二階建てという「立体」に潜む「妖(あやかし)」の影
現代の家づくりは、気密性も高くとても快適です。けれど、二階建てならではの「盲点」があります。それは「上下のつながり」。
一階の北東(鬼門)をいくら綺麗に整えても、その真上の二階が物置で湿気が溜まっていたら……。
古の人は、そこに忍び寄る冷気や淀んだ空気を 「目に見えぬ妖」と呼びました。壁の向こうで静かに建材を蝕む湿気や、どこからか忍び込む隙間風。そんな「妖」たちが、大切なご家族の健康や、お家の寿命を縮めてしまう。現代の言葉で言えば「結露」や「カビ」のリスクこそが、妖の正体なのかもしれません。
関西の風土が教えてくれること
盆地特有の夏は蒸し暑く、冬は底冷えのする関西。この地で健やかに生きるには、風の読み解き方が鍵となります。

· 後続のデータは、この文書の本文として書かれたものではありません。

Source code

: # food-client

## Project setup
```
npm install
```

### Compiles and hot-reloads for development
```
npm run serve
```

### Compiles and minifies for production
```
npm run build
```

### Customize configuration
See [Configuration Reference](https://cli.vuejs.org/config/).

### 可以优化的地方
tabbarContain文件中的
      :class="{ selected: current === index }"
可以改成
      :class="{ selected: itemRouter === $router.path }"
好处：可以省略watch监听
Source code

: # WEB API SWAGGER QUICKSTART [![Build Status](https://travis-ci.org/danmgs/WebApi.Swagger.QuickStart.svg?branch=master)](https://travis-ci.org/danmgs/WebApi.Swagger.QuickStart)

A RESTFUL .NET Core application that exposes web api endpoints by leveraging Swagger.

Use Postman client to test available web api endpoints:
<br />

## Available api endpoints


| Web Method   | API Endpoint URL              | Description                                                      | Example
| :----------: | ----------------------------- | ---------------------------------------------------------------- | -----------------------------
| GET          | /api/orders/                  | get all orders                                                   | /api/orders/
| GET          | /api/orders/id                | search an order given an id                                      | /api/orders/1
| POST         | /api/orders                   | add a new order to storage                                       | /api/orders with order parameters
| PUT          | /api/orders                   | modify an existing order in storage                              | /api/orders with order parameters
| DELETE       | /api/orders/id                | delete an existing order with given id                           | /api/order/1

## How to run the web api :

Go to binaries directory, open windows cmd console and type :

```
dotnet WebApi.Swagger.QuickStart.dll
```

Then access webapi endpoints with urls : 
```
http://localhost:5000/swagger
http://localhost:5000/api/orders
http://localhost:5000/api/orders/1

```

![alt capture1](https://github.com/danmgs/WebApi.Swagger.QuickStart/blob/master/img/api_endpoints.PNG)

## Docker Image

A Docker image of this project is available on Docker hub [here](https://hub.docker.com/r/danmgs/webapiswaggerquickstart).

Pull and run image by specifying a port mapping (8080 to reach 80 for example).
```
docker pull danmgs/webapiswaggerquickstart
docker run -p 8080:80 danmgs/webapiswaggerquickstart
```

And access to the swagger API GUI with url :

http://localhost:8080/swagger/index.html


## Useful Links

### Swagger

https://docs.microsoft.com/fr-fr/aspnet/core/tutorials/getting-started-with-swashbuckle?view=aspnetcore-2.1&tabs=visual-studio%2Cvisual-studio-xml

「鬼門を避ける」という教えは、決して脅しではなく、「一番傷みやすい場所に、一番気を配りなさい」という、この土地の厳しい四季を乗り越えるための慈しみそのもの。
北東から入り込む冬の冷え込みと、南西(裏鬼門)から差し込む夏の厳しい西日。この温度差をどう手懐けるかが、お家づくりの醍醐味です。
「妖」を福に変える、暮らしの「おまじない」
では、具体的にどうすれば「妖」たちと仲良く暮らせるのでしょうか。
1「上下の気を揃える」という贅沢
一階の鬼門ラインに美しい玄関を設けるなら、その真上の二階も、光が入り風が抜ける清潔な空間(例えば書斎や寝室)に。上下で「清浄」を揃えることで、お家の中に一本、真っ直ぐな光の柱が通るような安心感が生まれます。
2「風の通り道」を作る
鬼門と裏鬼門を結ぶラインに、そっと風が抜ける工夫を。それはまるで、澱んだ空気を外へ逃がす「現代の退魔術」。機械の換気だけでなく、土地の呼吸に合わせた窓の配置が、住まう人の心を解きほぐします。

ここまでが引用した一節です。